#### SUPPLIED RECORDS:
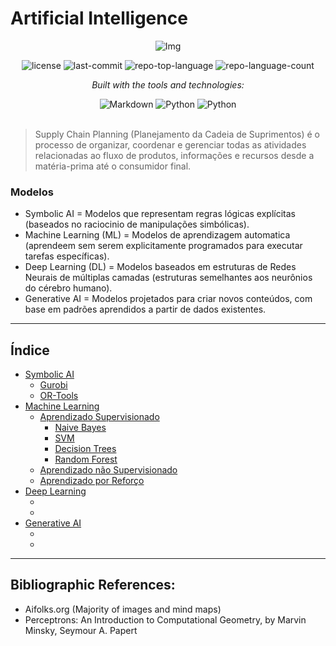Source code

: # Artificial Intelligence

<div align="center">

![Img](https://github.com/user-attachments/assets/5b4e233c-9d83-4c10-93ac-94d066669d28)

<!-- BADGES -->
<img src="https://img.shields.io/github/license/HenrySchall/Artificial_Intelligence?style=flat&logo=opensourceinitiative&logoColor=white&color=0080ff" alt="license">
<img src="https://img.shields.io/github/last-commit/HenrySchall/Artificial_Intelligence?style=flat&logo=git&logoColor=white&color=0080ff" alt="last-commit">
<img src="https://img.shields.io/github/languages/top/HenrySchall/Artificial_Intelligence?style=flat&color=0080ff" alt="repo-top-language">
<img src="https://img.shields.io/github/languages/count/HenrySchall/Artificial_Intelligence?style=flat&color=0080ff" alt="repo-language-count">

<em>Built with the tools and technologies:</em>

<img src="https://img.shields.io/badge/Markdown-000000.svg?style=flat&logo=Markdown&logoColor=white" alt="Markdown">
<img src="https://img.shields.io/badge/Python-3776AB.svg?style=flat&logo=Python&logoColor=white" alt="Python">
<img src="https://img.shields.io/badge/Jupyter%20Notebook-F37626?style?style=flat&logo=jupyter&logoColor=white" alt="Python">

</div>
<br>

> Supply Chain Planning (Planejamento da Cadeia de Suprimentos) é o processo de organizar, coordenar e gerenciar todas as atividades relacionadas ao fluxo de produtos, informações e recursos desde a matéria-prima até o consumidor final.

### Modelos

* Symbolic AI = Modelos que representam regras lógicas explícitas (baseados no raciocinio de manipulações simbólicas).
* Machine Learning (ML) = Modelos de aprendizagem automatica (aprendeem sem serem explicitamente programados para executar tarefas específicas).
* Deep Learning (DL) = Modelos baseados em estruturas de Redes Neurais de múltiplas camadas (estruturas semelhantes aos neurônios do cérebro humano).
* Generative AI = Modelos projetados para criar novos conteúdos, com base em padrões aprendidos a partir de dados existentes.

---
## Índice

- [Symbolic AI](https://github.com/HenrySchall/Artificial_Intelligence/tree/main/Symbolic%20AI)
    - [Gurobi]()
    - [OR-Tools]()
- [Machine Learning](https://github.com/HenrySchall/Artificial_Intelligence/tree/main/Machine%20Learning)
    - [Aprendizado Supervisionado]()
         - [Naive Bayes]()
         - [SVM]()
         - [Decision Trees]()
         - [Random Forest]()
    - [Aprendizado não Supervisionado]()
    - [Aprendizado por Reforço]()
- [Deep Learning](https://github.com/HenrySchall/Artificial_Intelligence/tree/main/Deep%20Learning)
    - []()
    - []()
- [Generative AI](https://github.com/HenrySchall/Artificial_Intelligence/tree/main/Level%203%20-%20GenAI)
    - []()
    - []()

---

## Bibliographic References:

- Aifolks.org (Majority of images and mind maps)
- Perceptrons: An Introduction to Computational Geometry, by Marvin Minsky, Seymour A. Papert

#### DIRECTIONS:
Write out the data above precisely. Pictures stay out.

#### TASK RESULT:
Source code

: # Artificial Intelligence

<div align="center">

![Img](https://github.com/user-attachments/assets/5b4e233c-9d83-4c10-93ac-94d066669d28)

<!-- BADGES -->
<img src="https://img.shields.io/github/license/HenrySchall/Artificial_Intelligence?style=flat&logo=opensourceinitiative&logoColor=white&color=0080ff" alt="license">
<img src="https://img.shields.io/github/last-commit/HenrySchall/Artificial_Intelligence?style=flat&logo=git&logoColor=white&color=0080ff" alt="last-commit">
<img src="https://img.shields.io/github/languages/top/HenrySchall/Artificial_Intelligence?style=flat&color=0080ff" alt="repo-top-language">
<img src="https://img.shields.io/github/languages/count/HenrySchall/Artificial_Intelligence?style=flat&color=0080ff" alt="repo-language-count">

<em>Built with the tools and technologies:</em>

<img src="https://img.shields.io/badge/Markdown-000000.svg?style=flat&logo=Markdown&logoColor=white" alt="Markdown">
<img src="https://img.shields.io/badge/Python-3776AB.svg?style=flat&logo=Python&logoColor=white" alt="Python">
<img src="https://img.shields.io/badge/Jupyter%20Notebook-F37626?style?style=flat&logo=jupyter&logoColor=white" alt="Python">

</div>
<br>

> Supply Chain Planning (Planejamento da Cadeia de Suprimentos) é o processo de organizar, coordenar e gerenciar todas as atividades relacionadas ao fluxo de produtos, informações e recursos desde a matéria-prima até o consumidor final.

### Modelos

* Symbolic AI = Modelos que representam regras lógicas explícitas (baseados no raciocinio de manipulações simbólicas).
* Machine Learning (ML) = Modelos de aprendizagem automatica (aprendeem sem serem explicitamente programados para executar tarefas específicas).
* Deep Learning (DL) = Modelos baseados em estruturas de Redes Neurais de múltiplas camadas (estruturas semelhantes aos neurônios do cérebro humano).
* Generative AI = Modelos projetados para criar novos conteúdos, com base em padrões aprendidos a partir de dados existentes.

---
## Índice

- [Symbolic AI](https://github.com/HenrySchall/Artificial_Intelligence/tree/main/Symbolic%20AI)
    - [Gurobi]()
    - [OR-Tools]()
- [Machine Learning](https://github.com/HenrySchall/Artificial_Intelligence/tree/main/Machine%20Learning)
    - [Aprendizado Supervisionado]()
         - [Naive Bayes]()
         - [SVM]()
         - [Decision Trees]()
         - [Random Forest]()
    - [Aprendizado não Supervisionado]()
    - [Aprendizado por Reforço]()
- [Deep Learning](https://github.com/HenrySchall/Artificial_Intelligence/tree/main/Deep%20Learning)
    - []()
    - []()
- [Generative AI](https://github.com/HenrySchall/Artificial_Intelligence/tree/main/Level%203%20-%20GenAI)
    - []()
    - []()

---

## Bibliographic References:

- Aifolks.org (Majority of images and mind maps)
- Perceptrons: An Introduction to Computational Geometry, by Marvin Minsky, Seymour A. Papert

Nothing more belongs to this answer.